European stocks shrug off some Brexit gloom
After two days of Brexit bludgeoning, U.S. and European stocks clawed back some lost ground early Tuesday.
Benchmark indexes in London, Paris and Frankfurt all rose more than 2% in morning trading, while U.S. stocks rose about 1%, with the Dow gaining almost 200 points.
In another sign of appetite for riskier assets, crude oil rose 2% to above $ 47 a barrel.The pound, which has been pummeled since Brits voted in favor of leaving the EU, climbed against the dollar to above $ 1.33.
But major European and U.S. stock indexes are still firmly in the red since Thursday’s close, before the shock result of the U.K. vote emerged. The pound is still down around 11% and hit its lowest level in more than 30 years on Monday.

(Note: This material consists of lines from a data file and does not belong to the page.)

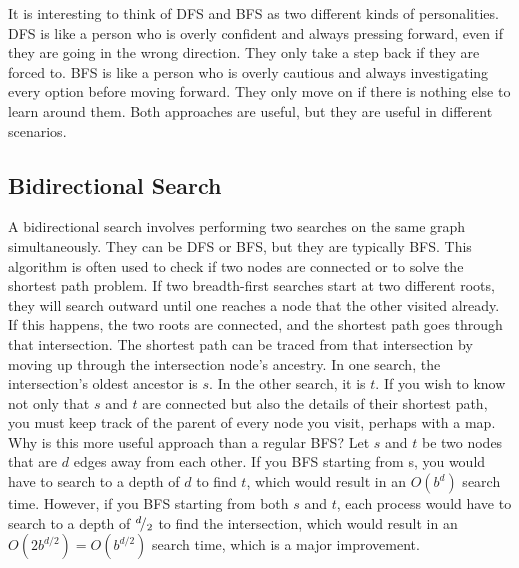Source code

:\begin{tcolorbox}[enhanced, colback=textbook-blue, sharp corners]
	It is interesting to think of DFS and BFS as two different kinds of personalities. DFS is like a person who is overly confident and always pressing forward, even if they are going in the wrong direction. They only take a step back if they are forced to. BFS is like a person who is overly cautious and always investigating every option before moving forward. They only move on if there is nothing else to learn around them. Both approaches are useful, but they are useful in different scenarios. \\
\end{tcolorbox}
\vspace{5mm}


\subsection{Bidirectional Search}

A bidirectional search involves performing two searches on the same graph simultaneously. They can be DFS or BFS, but they are typically BFS. This algorithm is often used to check if two nodes are connected or to solve the shortest path problem. If two breadth-first searches start at two different roots, they will search outward until one reaches a node that the other visited already. If this happens, the two roots are connected, and the shortest path goes through that intersection. The shortest path can be traced from that intersection by moving up through the intersection node's ancestry. In one search, the intersection's oldest ancestor is $s$. In the other search, it is $t$. If you wish to know not only that $s$ and $t$ are connected but also the details of their shortest path, you must keep track of the parent of every node you visit, perhaps with a map. \\

Why is this more useful approach than a regular BFS? Let $s$ and $t$ be two nodes that are $d$ edges away from each other. If you BFS starting from s, you would have to search to a depth of $d$ to find $t$, which would result in an $O(b^d)$ search time. However, if you BFS starting from both $s$ and $t$, each process would have to search to a depth of ${}^{d}\!/_{2}$ to find the intersection, which would result in an $O(2b^{d/2})=O(b^{d/2})$ search time, which is a major improvement. \\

“Markets are bouncing, and can bounce further but the clouds on the horizon are dark, and they’re real,” said Kit Juckes, strategist at Societe Generale, noting that the U.K. has “no plan for the future.”
The Brexit vote sent shock waves through global financial markets, which lost $ 3 trillion on Friday and Monday in the worst two-day rout on record. Uncertainty about how the unprecedented situation will play out has left investors trying to figure out how to position themselves.
“We’re still in the early days,” said Andrew Sullivan, managing director of sales trading at Haitong International Securities in Hong Kong. “It’s going to take some time to dampen out these oscillations.”
Asian stock markets tried to shrug off some of the Brexit gloom earlier in the day, with major indexes posting a mix of small gains and losses.
Hong Kong’s Hang Seng dropped 0.3%, while the Nikkei in Tokyo ended 0.1% higher.
Stocks seen as having strong exposure to the U.K. again bore the brunt of selling.
Nomura, a Japanese investment bank with significant operations in London, fell 1.7%, while CK Hutchison, a Hong Kong-listed company that owns a range of U.K. businesses, sank 2%.
Fragile market sentiment wasn’t helped Monday by Standard & Poor’s two-notch downgrade of Britain. S&P specifically cited the Brexit vote, warning it will hurt the U.K. economy, deter investment and make it harder to finance the country’s large debt load.